1941 novel by S. K. Pottekkatt

Naadan Premam (Love in the Countryside) is a Malayalam novel written by S. K. Pottekkatt in 1941. It is a short novel written when the author was in Bombay and tells the story of an innocent village belle jilted by a modern man-about-town. It is set entirely in Mukkam, a rustic village on the banks of the Iruvanjippuzha, a major tributary of River Chaliyar. Written initially as a film treatment and later converted into a novel, it was serialised in Kerala Kaumudi newspaper and released as a book in August 1941. It was adapted into a film of the same name in 1972 but was not a success on the screen.

The novel is an important chapter in the history of Mukkam. The writer resided on the banks of Iruvanjippuzha for some time before he left for Bombay to write the novel. In 2005, a memorial was built at the heart of Mukkam, on the banks of the Iruvanjippuzha, as a tribute to the writer.

==Plot summary==
Ravindran, a young rich man from Kozhikode, is living anonymously in Mukkam, a small village on the banks of Iruvanjippuzha. There he falls in love with a young village girl by the name Maalu. Ravi decides to leave after staying for two months and assures Maalu that he will return. Maalu does not inform him that she's pregnant. Few days later, Maalu receives a letter from him saying that he will be going for a Europe tour and will return after six months. Fearing the social stigma if she gives birth to a fatherless child, Maalu is forced to marry Ikkoran, who is compassionate and agrees to nurture the child as his own.

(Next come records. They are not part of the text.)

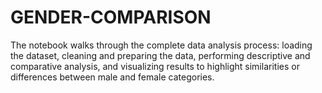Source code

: # GENDER-COMPARISON
The notebook walks through the complete data analysis process: loading the dataset, cleaning and preparing the data, performing descriptive and comparative analysis, and visualizing results to highlight similarities or differences between male and female categories. 
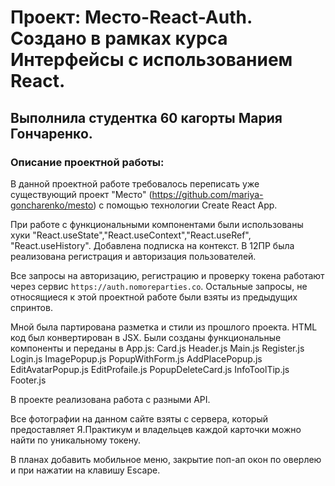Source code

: # Проект: Место-React-Auth. Создано в рамках курса Интерфейсы с использованием React.

## Выполнила студентка 60 кагорты Мария Гончаренко.

### Описание проектной работы:

В данной проектной работе требовалось переписать уже существующий проект "Место" (https://github.com/mariya-goncharenko/mesto) с помощью технологии Create React App.

При работе с функциональными компонентами были использованы хуки "React.useState","React.useContext","React.useRef", "React.useHistory".
Добавлена подписка на контекст. В 12ПР была реализована регистрация и авторизация пользователей.

Все запросы на авторизацию, регистрацию и проверку токена работают через сервис `https://auth.nomoreparties.co`. Остальные запросы, не относящиеся к этой проектной работе были взяты из предыдущих спринтов.

Мной была партирована разметка и стили из прошлого проекта. HTML код был конвертирован в JSX.
Были созданы функциональные компоненты и переданы в App.js:
Card.js
Header.js
Main.js
Register.js
Login.js
ImagePopup.js
PopupWithForm.js
AddPlacePopup.js
EditAvatarPopup.js
EditProfaile.js
PopupDeleteCard.js
InfoToolTip.js
Footer.js

В проекте реализована работа с разными API. 

Все фотографии на данном сайте взяты с сервера, который предоставляет Я.Практикум и владельцев каждой карточки можно найти по уникальному токену.

В планах добавить мобильное меню, закрытие поп-ап окон по оверлею и при нажатии на клавишу Escape.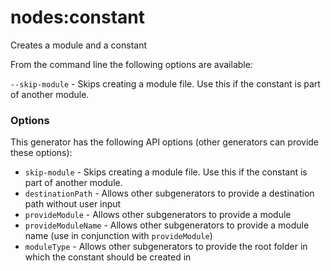 # nodes:constant

Creates a module and a constant

From the command line the following options are available:

`--skip-module` - Skips creating a module file. Use this if the constant is part of another module.

### Options

This generator has the following API options (other generators can provide these options):

* `skip-module` - Skips creating a module file. Use this if the constant is part of another module.
* `destinationPath` - Allows other subgenerators to provide a destination path without user input
* `provideModule` - Allows other subgenerators to provide a module
* `provideModuleName` - Allows other subgenerators to provide a module name (use in conjunction with `provideModule`)
* `moduleType` - Allows other subgenerators to provide the root folder in which the constant should be created in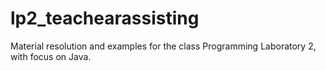 # lp2_teachearassisting
Material resolution and examples for the class Programming Laboratory 2, with focus on Java.
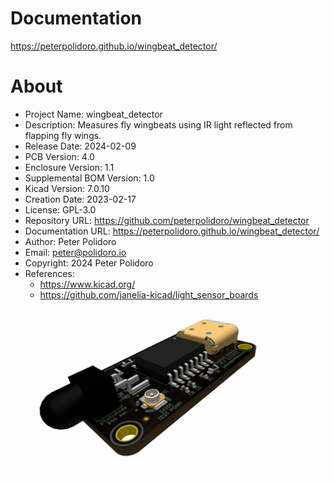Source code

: # Documentation

https://peterpolidoro.github.io/wingbeat_detector/

# About

- Project Name: wingbeat_detector
- Description: Measures fly wingbeats using IR light reflected from flapping fly wings.
- Release Date: 2024-02-09
- PCB Version: 4.0
- Enclosure Version: 1.1
- Supplemental BOM Version: 1.0
- Kicad Version: 7.0.10
- Creation Date: 2023-02-17
- License: GPL-3.0
- Repository URL: https://github.com/peterpolidoro/wingbeat_detector
- Documentation URL: https://peterpolidoro.github.io/wingbeat_detector/
- Author: Peter Polidoro
- Email: peter@polidoro.io
- Copyright: 2024 Peter Polidoro
- References:
  - https://www.kicad.org/
  - https://github.com/janelia-kicad/light_sensor_boards

<img src="./documentation/pcb/raytrace.png" width="1280">
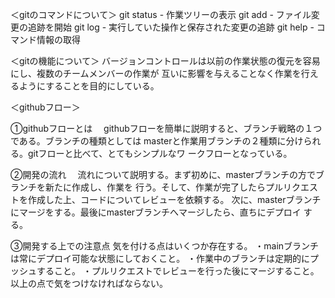 ＜gitのコマンドについて＞
git status - 作業ツリーの表示
git add - ファイル変更の追跡を開始
git log - 実行していた操作と保存された変更の追跡
git help - コマンド情報の取得

＜gitの機能について＞
バージョンコントロールは以前の作業状態の復元を容易にし、複数のチームメンバーの作業が
互いに影響を与えることなく作業を行えるようにすることを目的にしている。

＜githubフロー＞

①githubフローとは
　githubフローを簡単に説明すると、ブランチ戦略の１つである。ブランチの種類としては
masterと作業用ブランチの２種類に分けられる。gitフローと比べて、とてもシンプルなワ
ークフローとなっている。


②開発の流れ
　流れについて説明する。まず初めに、masterブランチの方でブランチを新たに作成し、作業を
行う。そして、作業が完了したらプルリクエストを作成した上、コードについてレビューを依頼する。
次に、masterブランチにマージをする。最後にmasterブランチへマージしたら、直ちにデプロイ
する。


③開発する上での注意点
気を付ける点はいくつか存在する。
・mainブランチは常にデプロイ可能な状態にしておくこと。
・作業中のブランチは定期的にプッシュすること。
・プルリクエストでレビューを行った後にマージすること。
以上の点で気をつけなければならない。

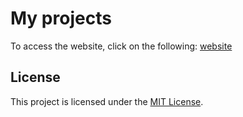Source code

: 


# My projects

To access the website, click on the following:  [website](https://bookeswebsite-javascript.vercel.app/)

## License

This project is licensed under the [MIT License](LICENSE).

Years later, Ravi, who is living with grief over childlessness, returns to the village with his wife Padmini. He meets a young lad there whom he identifies as his own son (Raghavan). He pleads to Maalu and Ikkoran to take Raghavan along with him. Ikkoran waves him off saying he is a lunatic and that it is their child. Ravi returns heartbroken and falls ill. He sends a letter to Maalu saying that he wishes to see his son once more before he dies. She complies and takes the child to Ravi's house. Seeing Ravi's condition, Ikkoran decides to leave the child there. Later, Ravi gets a letter from his friend Mr. Burton saying that Ikkoran and Maalu drowned themselves in the river. The final chapter shows Ravi living happily with Raghavan in the estate he has newly purchased in Mukkam.